In 2004, WC defender Dale K. Myers argued that Bowers' comments about the two men were falsely characterized by conspiracy theorists, who implied that Bowers saw two assassins standing behind the stockade fence at the time of the shooting. Myers wrote that a closer study of Bowers' remarks indicated he was only referring to two men he saw standing near the fence, not behind the fence. Myers' point was reiterated by David Reitzes on his "JFK 100" website. They both emphasized how this aspect of Bowers' testimony was distorted by Mark Lane, Gary Mack, Oliver Stone and others in order to bolster the theory of shots coming from behind the stockade fence.

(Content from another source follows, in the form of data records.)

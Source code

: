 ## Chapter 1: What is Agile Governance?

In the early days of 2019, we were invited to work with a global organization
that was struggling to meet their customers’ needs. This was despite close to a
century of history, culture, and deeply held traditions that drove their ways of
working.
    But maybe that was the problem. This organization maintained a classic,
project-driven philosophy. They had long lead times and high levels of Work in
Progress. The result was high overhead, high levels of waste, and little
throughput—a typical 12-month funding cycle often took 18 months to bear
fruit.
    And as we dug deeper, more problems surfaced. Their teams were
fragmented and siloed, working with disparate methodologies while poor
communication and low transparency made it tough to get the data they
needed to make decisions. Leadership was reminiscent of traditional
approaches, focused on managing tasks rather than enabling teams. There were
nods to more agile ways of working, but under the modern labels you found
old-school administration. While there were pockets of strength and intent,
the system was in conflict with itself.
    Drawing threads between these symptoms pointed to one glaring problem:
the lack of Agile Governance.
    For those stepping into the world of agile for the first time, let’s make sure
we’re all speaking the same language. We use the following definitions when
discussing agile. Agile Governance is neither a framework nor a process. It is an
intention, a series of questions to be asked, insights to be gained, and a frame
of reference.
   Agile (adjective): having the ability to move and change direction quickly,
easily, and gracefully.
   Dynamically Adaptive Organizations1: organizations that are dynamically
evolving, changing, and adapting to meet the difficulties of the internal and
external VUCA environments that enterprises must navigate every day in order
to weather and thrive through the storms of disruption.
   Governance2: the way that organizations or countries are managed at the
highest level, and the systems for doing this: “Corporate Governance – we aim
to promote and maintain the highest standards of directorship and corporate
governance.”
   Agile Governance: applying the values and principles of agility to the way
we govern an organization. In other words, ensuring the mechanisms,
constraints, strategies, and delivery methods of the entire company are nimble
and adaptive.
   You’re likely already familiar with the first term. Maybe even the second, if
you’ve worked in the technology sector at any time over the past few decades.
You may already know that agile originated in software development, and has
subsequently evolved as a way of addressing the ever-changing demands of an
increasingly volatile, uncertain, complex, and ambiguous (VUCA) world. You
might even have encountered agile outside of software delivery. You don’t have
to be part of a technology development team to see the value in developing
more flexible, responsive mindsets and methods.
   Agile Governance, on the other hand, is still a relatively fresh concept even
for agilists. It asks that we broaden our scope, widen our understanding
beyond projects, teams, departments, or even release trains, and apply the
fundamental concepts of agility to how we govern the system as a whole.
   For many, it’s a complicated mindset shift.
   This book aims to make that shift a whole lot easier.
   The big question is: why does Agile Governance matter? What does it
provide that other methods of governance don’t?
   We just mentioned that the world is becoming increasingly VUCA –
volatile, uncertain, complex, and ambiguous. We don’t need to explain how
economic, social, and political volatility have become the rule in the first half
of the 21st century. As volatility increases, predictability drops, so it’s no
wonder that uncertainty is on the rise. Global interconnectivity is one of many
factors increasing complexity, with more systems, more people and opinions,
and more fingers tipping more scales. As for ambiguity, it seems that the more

Myers also attacked what he viewed as key omissions in the Rush to Judgment documentary. Bowers made additional clarifying comments in the interview—which Lane and de Antonio chose to exclude from the finished film—that the two men at the top of the grassy knoll incline were standing in the opening between the concrete pergola and the stockade fence, and that Bowers saw "no one" behind the fence when the shots were fired. Citing a transcript of the full taped interview with Bowers, Myers highlighted the following passages:

"These two men were standing back from the street somewhat at the top of the incline and were very near two trees which were in the area. And one of them, from time to time as he walked back and forth, disappeared behind a wooden fence which is also slightly to the west of that. These two men to the best of my knowledge were standing there at the time of the shooting.... Now I could see back or the South side of the wooden fence in the area, so that obviously that there was no one there who could have - uh - had anything to do with either - as accomplice or anything else because there was no one there - um - at the moment that the shots were fired."

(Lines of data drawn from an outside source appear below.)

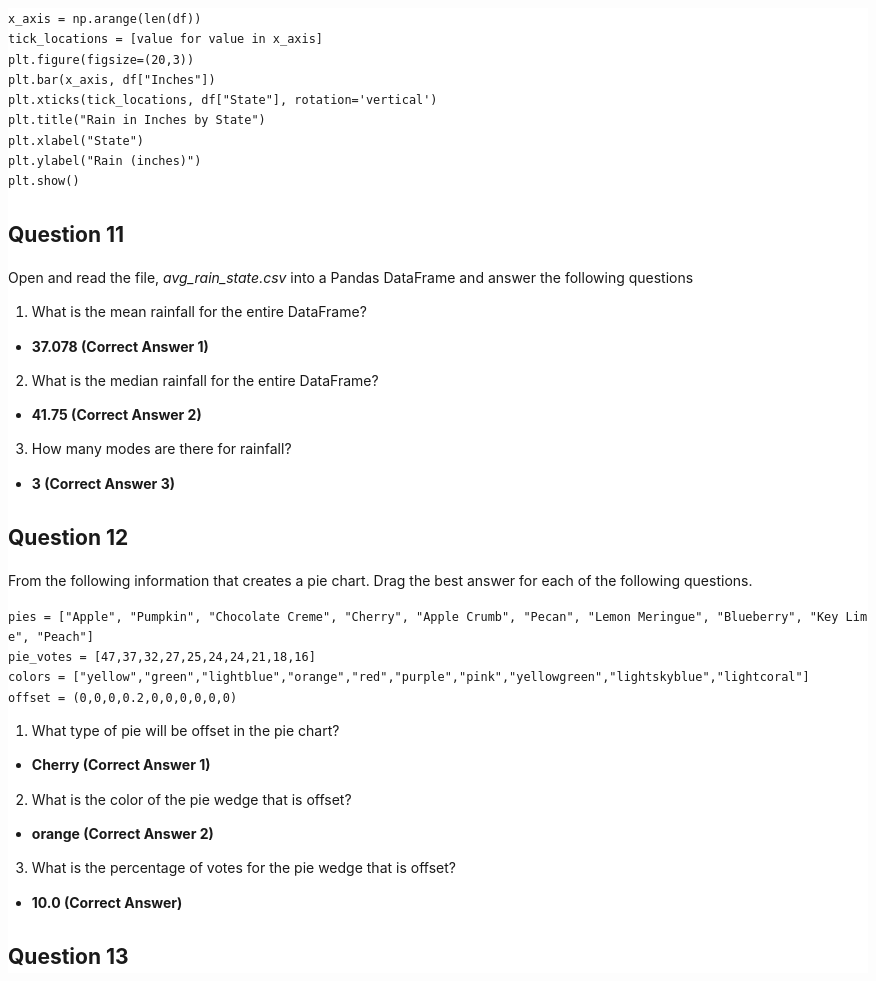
 ```
x_axis = np.arange(len(df))
tick_locations = [value for value in x_axis]
plt.figure(figsize=(20,3))
plt.bar(x_axis, df["Inches"])
plt.xticks(tick_locations, df["State"], rotation='vertical')
plt.title("Rain in Inches by State")
plt.xlabel("State")
plt.ylabel("Rain (inches)")
plt.show()
```

## Question 11

Open and read the file, _avg_rain_state.csv_ into a Pandas DataFrame and answer the following questions

1. What is the mean rainfall for the entire DataFrame?

- **37.078 (Correct Answer 1)**

2. What is the median rainfall for the entire DataFrame?

- **41.75 (Correct Answer 2)**

3. How many modes are there for rainfall?

- **3 (Correct Answer 3)**

## Question 12

From the following information that creates a pie chart. Drag the best answer for each of the following questions.

```
pies = ["Apple", "Pumpkin", "Chocolate Creme", "Cherry", "Apple Crumb", "Pecan", "Lemon Meringue", "Blueberry", "Key Lime", "Peach"]
pie_votes = [47,37,32,27,25,24,24,21,18,16]
colors = ["yellow","green","lightblue","orange","red","purple","pink","yellowgreen","lightskyblue","lightcoral"]
offset = (0,0,0,0.2,0,0,0,0,0,0)
```

1. What type of pie will be offset in the pie chart?

- **Cherry (Correct Answer 1)**

2. What is the color of the pie wedge that is offset?

- **orange (Correct Answer 2)**

3. What is the percentage of votes for the pie wedge that is offset?

- **10.0 (Correct Answer)**

## Question 13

Myers further argued that since Bowers saw no one behind the fence, he disproved conspiracists' allegations of a "Badge Man" shooting from that location.

In Reclaiming History (2007), Vincent Bugliosi wrote, "Bowers did not indicate that he saw anything suspicious or out of the ordinary with these two men", and that "inept questioning by Warren Commission counsel failed to establish just where these men were." Bugliosi also cast doubt on Lane's ability to elicit more details from Bowers in the 1966 interview for the Rush to Judgment film, sarcastically calling Bowers "a poster child for recovered memory".

==Death==
On August 9, 1966, Lee Bowers died when his car drifted off a highway, while traveling at an estimated speed of 50 miles per hour, and struck a concrete bridge abutment near Midlothian, Texas. He was 41 years old. Critics of the Warren Commission labeled it one of many suspicious deaths of JFK assassination witnesses whose testimony differed from the official narrative.

At the end of the Rush to Judgment film, following the Bowers interview and after journalist Penn Jones Jr. tells Mark Lane about the "strange" deaths of multiple JFK assassination witnesses, the film displays a postscript: "Three months after our interview, L. E. Bowers, Jr. was killed in an accident." In his book Forgive My Grief II (1967), Jones claimed that Bowers "had been receiving death threats and had taken out a large insurance policy before he was killed". Regarding speculation that Bowers may have fallen asleep or suffered a heart attack while driving, Jones wrote, "The doctor from Midlothian who attended Bowers stated that he did not have a heart attack and that he thought Bowers was in some sort of 'strange shock.'" Other assassination researchers, however, have disputed the notion that there was foul play involved in the car accident.

==Portrayals==
Bowers was portrayed by Pruitt Taylor Vince in the 1991 film JFK.